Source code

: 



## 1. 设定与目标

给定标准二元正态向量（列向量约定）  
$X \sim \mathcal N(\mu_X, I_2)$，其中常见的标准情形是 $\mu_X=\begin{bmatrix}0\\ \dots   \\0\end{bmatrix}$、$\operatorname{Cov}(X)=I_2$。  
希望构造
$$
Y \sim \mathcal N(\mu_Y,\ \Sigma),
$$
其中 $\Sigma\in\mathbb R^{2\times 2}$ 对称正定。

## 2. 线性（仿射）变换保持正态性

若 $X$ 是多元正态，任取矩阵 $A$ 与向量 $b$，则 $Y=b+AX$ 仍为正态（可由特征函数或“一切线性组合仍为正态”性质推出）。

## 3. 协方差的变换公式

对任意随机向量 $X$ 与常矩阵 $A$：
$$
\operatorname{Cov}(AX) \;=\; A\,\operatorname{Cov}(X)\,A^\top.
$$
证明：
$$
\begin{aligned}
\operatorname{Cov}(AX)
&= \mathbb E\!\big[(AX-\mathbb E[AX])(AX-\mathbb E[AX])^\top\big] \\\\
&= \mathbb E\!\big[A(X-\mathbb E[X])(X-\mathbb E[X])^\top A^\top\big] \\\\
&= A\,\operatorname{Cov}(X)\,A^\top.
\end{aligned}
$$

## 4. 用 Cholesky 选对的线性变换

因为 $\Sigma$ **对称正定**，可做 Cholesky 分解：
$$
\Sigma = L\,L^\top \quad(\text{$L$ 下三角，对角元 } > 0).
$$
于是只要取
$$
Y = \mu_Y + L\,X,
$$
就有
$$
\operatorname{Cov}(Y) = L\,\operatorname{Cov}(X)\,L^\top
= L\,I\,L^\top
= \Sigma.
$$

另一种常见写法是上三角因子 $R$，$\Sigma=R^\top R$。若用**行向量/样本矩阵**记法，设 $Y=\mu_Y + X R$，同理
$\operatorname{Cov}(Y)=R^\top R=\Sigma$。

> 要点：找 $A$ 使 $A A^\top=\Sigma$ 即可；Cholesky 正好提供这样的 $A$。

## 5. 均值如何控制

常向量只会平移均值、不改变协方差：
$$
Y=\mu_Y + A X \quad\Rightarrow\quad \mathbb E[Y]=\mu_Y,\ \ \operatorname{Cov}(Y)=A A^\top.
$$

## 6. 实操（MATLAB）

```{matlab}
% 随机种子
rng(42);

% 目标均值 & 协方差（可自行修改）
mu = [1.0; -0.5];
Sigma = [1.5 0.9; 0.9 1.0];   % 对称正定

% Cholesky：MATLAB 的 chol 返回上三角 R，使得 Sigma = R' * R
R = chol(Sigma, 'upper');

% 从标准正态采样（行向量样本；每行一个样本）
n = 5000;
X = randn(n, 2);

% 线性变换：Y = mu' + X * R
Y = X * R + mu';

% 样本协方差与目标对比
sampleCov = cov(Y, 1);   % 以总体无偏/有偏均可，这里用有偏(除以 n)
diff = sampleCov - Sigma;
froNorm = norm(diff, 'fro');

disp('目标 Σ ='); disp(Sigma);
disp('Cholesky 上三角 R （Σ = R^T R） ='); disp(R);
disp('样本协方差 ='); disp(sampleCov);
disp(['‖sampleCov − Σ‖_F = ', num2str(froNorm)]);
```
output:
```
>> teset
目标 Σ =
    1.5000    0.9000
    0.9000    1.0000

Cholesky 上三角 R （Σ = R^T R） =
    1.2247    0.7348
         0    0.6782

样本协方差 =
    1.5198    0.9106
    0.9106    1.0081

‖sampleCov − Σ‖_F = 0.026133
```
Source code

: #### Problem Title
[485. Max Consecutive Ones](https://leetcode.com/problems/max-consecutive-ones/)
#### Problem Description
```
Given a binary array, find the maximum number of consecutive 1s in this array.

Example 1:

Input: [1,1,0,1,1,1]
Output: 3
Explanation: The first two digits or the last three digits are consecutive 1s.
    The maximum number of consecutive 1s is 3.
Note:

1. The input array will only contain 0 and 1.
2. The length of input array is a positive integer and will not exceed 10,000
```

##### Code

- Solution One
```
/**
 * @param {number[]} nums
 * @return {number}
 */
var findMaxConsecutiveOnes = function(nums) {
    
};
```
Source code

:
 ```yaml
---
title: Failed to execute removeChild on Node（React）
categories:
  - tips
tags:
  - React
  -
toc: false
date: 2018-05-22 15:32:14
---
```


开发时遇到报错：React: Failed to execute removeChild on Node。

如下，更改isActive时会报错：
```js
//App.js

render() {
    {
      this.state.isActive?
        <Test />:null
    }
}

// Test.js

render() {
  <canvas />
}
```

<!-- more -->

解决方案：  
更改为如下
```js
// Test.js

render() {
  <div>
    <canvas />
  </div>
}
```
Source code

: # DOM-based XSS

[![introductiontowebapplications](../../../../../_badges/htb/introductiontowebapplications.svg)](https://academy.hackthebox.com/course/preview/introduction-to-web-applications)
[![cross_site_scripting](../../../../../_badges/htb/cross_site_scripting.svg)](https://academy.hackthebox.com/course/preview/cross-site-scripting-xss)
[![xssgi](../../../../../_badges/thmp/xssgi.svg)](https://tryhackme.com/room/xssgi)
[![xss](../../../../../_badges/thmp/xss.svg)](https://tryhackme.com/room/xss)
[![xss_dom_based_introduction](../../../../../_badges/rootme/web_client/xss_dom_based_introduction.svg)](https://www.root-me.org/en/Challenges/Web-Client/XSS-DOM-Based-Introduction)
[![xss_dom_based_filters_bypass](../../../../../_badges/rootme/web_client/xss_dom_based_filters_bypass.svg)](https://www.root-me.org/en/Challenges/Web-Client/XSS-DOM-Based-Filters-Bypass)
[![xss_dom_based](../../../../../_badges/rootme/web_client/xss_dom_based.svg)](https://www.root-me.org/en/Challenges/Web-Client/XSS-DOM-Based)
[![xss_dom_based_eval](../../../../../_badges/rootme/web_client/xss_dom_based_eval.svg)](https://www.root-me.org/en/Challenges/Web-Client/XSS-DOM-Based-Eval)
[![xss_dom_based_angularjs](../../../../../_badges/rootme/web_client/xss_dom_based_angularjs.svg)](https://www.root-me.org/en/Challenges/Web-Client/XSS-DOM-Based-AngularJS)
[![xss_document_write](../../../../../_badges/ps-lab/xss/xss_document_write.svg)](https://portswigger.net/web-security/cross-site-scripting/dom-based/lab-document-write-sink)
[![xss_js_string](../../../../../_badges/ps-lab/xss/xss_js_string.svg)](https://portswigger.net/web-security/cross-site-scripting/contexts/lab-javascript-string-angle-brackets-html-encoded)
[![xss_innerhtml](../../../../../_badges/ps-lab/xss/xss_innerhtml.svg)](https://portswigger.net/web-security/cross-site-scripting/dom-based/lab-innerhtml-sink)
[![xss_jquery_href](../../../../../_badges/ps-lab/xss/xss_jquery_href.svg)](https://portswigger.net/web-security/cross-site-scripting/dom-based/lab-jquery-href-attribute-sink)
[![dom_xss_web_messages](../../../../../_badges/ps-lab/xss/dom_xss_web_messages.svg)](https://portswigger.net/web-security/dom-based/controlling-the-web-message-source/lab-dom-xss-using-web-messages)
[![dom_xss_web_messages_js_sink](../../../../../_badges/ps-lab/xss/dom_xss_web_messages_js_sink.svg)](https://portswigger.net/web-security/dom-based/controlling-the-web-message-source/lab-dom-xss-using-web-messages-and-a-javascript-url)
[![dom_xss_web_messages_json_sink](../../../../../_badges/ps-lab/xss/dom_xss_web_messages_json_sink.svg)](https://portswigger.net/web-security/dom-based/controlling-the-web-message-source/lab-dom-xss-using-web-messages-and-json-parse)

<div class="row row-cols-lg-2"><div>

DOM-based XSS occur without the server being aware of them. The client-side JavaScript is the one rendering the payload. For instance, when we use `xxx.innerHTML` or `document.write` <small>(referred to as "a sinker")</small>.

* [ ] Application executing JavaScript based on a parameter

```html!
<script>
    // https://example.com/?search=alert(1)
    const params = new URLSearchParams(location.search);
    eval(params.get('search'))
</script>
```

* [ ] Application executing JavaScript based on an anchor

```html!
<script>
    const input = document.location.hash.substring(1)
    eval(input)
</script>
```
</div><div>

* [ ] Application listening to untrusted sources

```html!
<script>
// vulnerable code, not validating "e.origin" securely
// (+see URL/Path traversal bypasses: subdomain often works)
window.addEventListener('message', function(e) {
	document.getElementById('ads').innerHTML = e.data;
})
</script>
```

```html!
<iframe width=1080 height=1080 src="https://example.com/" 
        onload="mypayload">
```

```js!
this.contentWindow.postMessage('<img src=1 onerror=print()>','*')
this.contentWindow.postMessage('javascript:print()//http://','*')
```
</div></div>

-=-=-

Please copy every line from the entries that includes the word "number".

Given a binary array, find the maximum number of consecutive 1s in this array.
    The maximum number of consecutive 1s is 3.
 * @param {number[]} nums
 * @return {number}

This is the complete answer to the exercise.